With the latest development, TeamPCP has carried out a relentless attack campaign that exposed five environments, including GitHub Actions, Docker Hub, npm, Open VSX, and PyPI, to expand its target area and bring more and more programs under its control.

“TeamPCP is expanding a coordinated campaign targeting the security tools and infrastructure of open source developers, and is now openly admitting serial attacks across ecosystems,” said Socket. “This is a work in progress that targets high points in the software supply chain.”
In a message posted on their Telegram channel, TeamPCP said: “These companies are built to protect your chains but they can’t even protect theirs, the state of modern security research is a joke, so we will be stealing terabytes for a long time. [sic] of trade secrets with our new partners.”
“The snowball effect from this will be huge, we are already partnering with other groups to further the chaos, many of your favorite security tools and open source projects will be targeted in the coming months so stay tuned,” added the threat actor.
Users are advised to take the following actions to contain the threat –
- Check all locations for versions of litelm 1.82.7 or 1.82.8, and if available, revert to clean version
- Disconnect the affected hosts
- Check the existence of stable pods in Kubernetes clusters
- Review network logs for traffic for “models.litelm[.]cloud” and “checkmarx[.]place”

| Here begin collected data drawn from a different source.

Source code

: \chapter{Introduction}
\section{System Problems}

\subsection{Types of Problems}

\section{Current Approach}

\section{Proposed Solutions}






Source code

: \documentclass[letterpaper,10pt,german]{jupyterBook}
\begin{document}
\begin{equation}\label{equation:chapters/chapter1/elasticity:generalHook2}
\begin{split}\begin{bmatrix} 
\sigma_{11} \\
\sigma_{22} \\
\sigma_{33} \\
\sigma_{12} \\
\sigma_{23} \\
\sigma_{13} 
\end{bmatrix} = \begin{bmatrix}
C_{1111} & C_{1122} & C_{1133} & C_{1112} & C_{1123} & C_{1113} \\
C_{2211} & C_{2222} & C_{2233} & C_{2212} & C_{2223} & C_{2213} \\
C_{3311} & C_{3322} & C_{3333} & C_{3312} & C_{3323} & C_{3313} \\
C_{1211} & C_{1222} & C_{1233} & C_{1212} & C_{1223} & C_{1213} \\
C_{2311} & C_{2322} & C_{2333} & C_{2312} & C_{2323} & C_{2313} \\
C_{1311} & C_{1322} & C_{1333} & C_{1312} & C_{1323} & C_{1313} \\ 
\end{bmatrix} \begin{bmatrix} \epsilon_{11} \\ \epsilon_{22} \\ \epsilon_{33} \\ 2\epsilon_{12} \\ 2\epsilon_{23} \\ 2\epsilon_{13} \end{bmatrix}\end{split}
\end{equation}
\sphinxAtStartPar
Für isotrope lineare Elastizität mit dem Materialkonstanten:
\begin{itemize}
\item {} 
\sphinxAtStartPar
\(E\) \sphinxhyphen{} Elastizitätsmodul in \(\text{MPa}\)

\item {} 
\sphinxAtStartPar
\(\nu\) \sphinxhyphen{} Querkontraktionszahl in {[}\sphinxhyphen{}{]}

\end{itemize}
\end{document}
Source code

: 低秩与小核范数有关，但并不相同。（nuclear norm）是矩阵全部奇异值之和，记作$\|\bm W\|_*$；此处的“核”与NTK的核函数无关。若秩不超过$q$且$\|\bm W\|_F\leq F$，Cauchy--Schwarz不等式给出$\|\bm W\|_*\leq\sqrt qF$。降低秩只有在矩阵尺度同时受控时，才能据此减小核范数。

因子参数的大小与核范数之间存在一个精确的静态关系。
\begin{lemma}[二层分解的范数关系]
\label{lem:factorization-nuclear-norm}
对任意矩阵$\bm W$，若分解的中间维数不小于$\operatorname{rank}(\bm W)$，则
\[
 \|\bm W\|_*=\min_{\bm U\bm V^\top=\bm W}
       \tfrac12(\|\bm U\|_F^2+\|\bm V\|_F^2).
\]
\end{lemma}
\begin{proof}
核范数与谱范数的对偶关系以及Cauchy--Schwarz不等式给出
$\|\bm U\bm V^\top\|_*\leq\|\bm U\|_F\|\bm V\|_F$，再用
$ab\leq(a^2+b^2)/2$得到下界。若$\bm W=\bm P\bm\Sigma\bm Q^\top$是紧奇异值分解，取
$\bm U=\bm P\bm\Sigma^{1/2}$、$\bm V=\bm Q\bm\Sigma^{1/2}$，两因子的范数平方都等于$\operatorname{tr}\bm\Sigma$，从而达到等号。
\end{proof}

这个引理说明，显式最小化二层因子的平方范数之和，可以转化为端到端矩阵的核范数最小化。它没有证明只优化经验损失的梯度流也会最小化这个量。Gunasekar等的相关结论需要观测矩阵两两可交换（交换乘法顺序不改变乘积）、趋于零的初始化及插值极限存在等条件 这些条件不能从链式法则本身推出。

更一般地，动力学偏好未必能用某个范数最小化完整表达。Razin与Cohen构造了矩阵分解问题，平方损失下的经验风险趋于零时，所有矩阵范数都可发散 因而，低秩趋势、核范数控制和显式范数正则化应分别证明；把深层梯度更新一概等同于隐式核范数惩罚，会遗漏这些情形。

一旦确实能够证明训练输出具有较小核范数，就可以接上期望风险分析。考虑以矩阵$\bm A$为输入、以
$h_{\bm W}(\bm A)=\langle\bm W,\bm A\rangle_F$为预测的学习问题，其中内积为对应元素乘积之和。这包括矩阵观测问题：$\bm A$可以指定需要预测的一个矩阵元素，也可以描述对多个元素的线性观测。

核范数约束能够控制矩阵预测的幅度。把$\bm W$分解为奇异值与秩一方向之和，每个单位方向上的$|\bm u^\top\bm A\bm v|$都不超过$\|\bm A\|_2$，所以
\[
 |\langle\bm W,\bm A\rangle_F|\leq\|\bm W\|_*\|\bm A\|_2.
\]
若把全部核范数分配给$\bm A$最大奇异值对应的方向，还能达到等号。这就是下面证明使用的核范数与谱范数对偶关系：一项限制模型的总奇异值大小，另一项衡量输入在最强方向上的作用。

- Remove persistent methods
- Test CI/CD pipelines for use with tools like Trivy and KICS during contract windows
- Withdraw and circle all displayed credentials
“The open source supply chain is entering itself,” Gal Nagli, head of threat detection at Google-owned Wiz, in a post on X. “Trivy becomes vulnerable → LiteLLM becomes vulnerable → data from tens of thousands of sites ends up in the hands of an attacker → and that data leads to further damage.”